Novantasei e settantasette non sono due numeri da affidare alla “smorfia napoletana”, bensì i voti finali degli esami di maturità di Benteh e Abdulaie, giunti, a bordo di due gommoni, in Italia dalla Libia. Due ragazzi che hanno riposto le loro speranze di rivincita e riscatto nella scuola e in una nazione, l’Italia, che, ormai da alcuni anni, li ospita. I due hanno egregiamente completato il loro percorso di studi al corso serale dell’IPSSEOA Mandralisca di Cefalù ed è proprio dalla scuola della cittadina normanna che ha preso forma il loro riscatto personale e la grande voglia di rivincita.

Ne è passato di tempo da quando Abdulaie, a scuola per tutti “Cucì”, a giugno del 2016, a cavallo di un malconcio salsicciotto di un gommone, con una gamba che, a penzoloni, sfiorava le onde del Canale di Sicilia, con gli occhi sbarrati per la paura, vagava con il suo sguardo nell’oscurità cercando di scovare un bagliore che tagliasse il buio della notte per regalargli la speranza di poter finalmente giungere in Italia, dopo esser partito, a soli 15 anni, dalla sua Guinea per cercare di assicurare un futuro ai suoi due fratelli, orfani come lui, rimasti nella sua terra d’origine.

Dopo aver perso i miei genitori, rimasti uccisi per mano di balordi, in seguito alla guerra tra le diverse etnie della popolazione del mio paese – racconta Cucì – decisi di partire per l’Europa per cercare di sostentare i miei due fratelli più piccoli, sapendo però che senza soldi in tasca sarebbe stata un’impresa ardua se non impossibile. Attraversando il Mali, il Burkina Faso, il Niger e la Libia ho deciso di sfidare la morte per cercare di sfuggire alla morte, sapevo che mi sarebbe stato impossibile tornare indietro. Molte volte, mentre camminavo a piedi in mezzo al deserto o mentre ero nascosto in Libia, ho pensato che mai sarei riuscito ad arrivare in Europa e che la morte sarebbe stata la fine delle mie sofferenze. In Italia ho trovato gente che mi ha aiutato e, a scuola a Cefalù, posso dire di aver trovato una nuova famiglia con compagni e professori che mi hanno accolto a braccia aperte. Non ho potuto nascondere la mia commozione quando ho terminato il mio esame – ha concluso il ragazzo della Guinea – adesso spero di poter avere un futuro, non solo professionale, qui in Sicilia”.

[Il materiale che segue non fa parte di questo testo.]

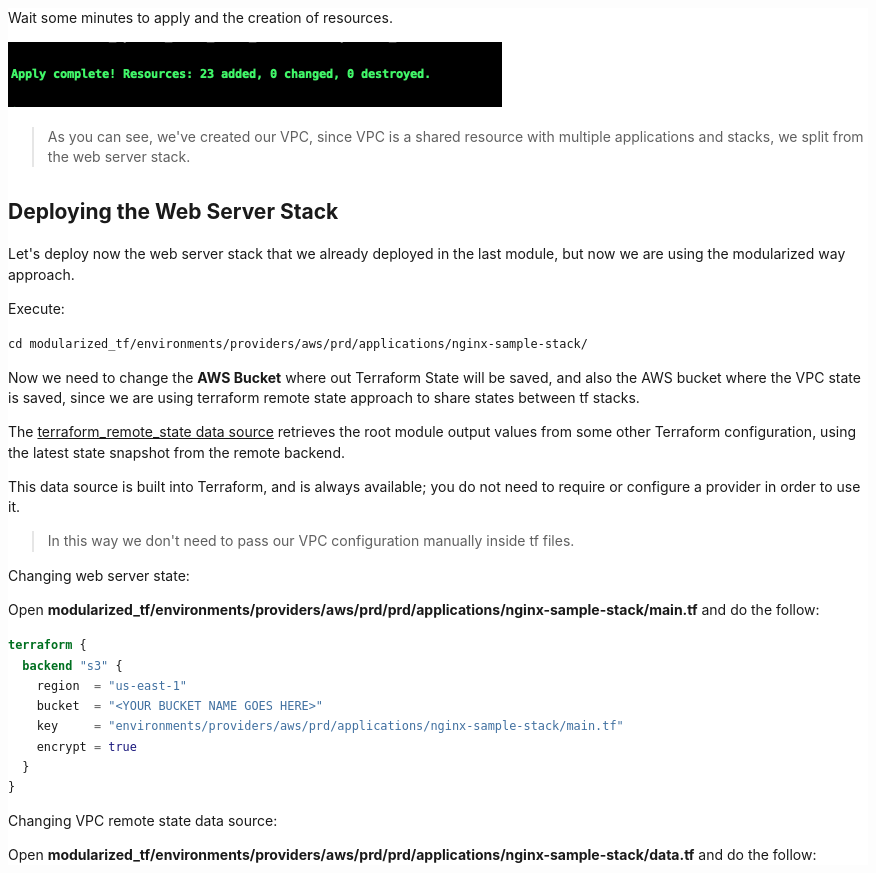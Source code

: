 Wait some minutes to apply and the creation of resources.

<p align="left"> 
<img src="images/terraform_apply.png">
</p>

> As you can see, we've created our VPC, since VPC is a shared resource with multiple applications and stacks, we split from the web server stack.

## Deploying the Web Server Stack

Let's deploy now the web server stack that we already deployed in the last module, but now we are using the modularized way approach.

Execute:

```shell
cd modularized_tf/environments/providers/aws/prd/applications/nginx-sample-stack/
```

Now we need to change the **AWS Bucket** where out Terraform State will be saved, and also the AWS bucket where the VPC state is saved, since we are using terraform remote state approach to share states between tf stacks.

The [terraform_remote_state data source](https://www.terraform.io/docs/providers/terraform/d/remote_state.html) retrieves the root module output values from some other Terraform configuration, using the latest state snapshot from the remote backend.

This data source is built into Terraform, and is always available; you do not need to require or configure a provider in order to use it.

> In this way we don't need to pass our VPC configuration manually inside tf files.

Changing web server state:

Open **modularized_tf/environments/providers/aws/prd/prd/applications/nginx-sample-stack/main.tf** and do the follow:

```terraform
terraform {
  backend "s3" {
    region  = "us-east-1"
    bucket  = "<YOUR BUCKET NAME GOES HERE>"
    key     = "environments/providers/aws/prd/applications/nginx-sample-stack/main.tf"
    encrypt = true
  }
}
```

Changing VPC remote state data source:

Open **modularized_tf/environments/providers/aws/prd/prd/applications/nginx-sample-stack/data.tf** and do the follow:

Ci sono voluti tre anni invece prima che Benteh dal Gambia, dopo aver girovagato per il continente nero, potesse giungere in Terra di Trinacria. La Sicilia ha regalato non poche sorprese al giovane gambiano, a partire dall’amore e dalla realizzazione professionale.

“La miseria mi ha spinto ad abbandonare la mia terra. In famiglia non avevamo come sfamarci e a quindici anni ho deciso di allontanarmi da casa, per cercare di sbarcare il lunario, spostandomi in Senegal. Successivamente ho maturato l’idea di provare ad arrivare in Europa, ma al confine con la Libia i trafficanti di esseri umani mi hanno venduto alla polizia libica e sono stato rinchiuso in carcere dove, costretto ai lavori forzati, ho subito la fame e ogni tipo di tortura e ho visto morire i miei compagni di prigionia sotto il fuoco delle pallottole dei carcerieri. Ho provato a fuggire più volte sapendo di rischiare la vita ogni volta. La fuga era però l’unica strada percorribile per sfuggire alle torture e a una morte lenta che sentivo essere certa. Non ricordo nulla di quel momento, so solo che una sera, mentre stavamo ripulendo un magazzino della nostra prigione, ho pregato Dio di farmi superare quel muro e mi sono ritrovato a vagare nel deserto, nel tentativo di raggiungere la città più vicina. Dopo un paio di giorni trascorsi, a camminare di notte, nel deserto ho raggiunto un centro abitato, luogo dal quale, sono riuscito a chiamare al telefono uno scafista ad un numero che ero riuscito a reperire in carcere. Non sapendo nuotare, ho avuto paura la notte in cui mi sono imbarcato perché, più volte, ho visto gente cadere dal gommone in mare e sparire nel buio. Da allora la mia vita è cambiata, qui in Sicilia, a Termini Imerese, ho trovato l’amore e il lavoro e a Cefalù una scuola con docenti fantastici, di grande valore umano, che mi hanno sostenuto e accompagnato fino al conseguimento del diploma. L’Italia rappresenta tutto per me, è la mia seconda patria, spero di poter tornare presto a casa a salutare la mia famiglia”.

Gli occhi scuri dei due ragazzi adesso brillano e il buio delle notti trascorse nel deserto è solo una pagina triste dei ricordi della loro giovane vita.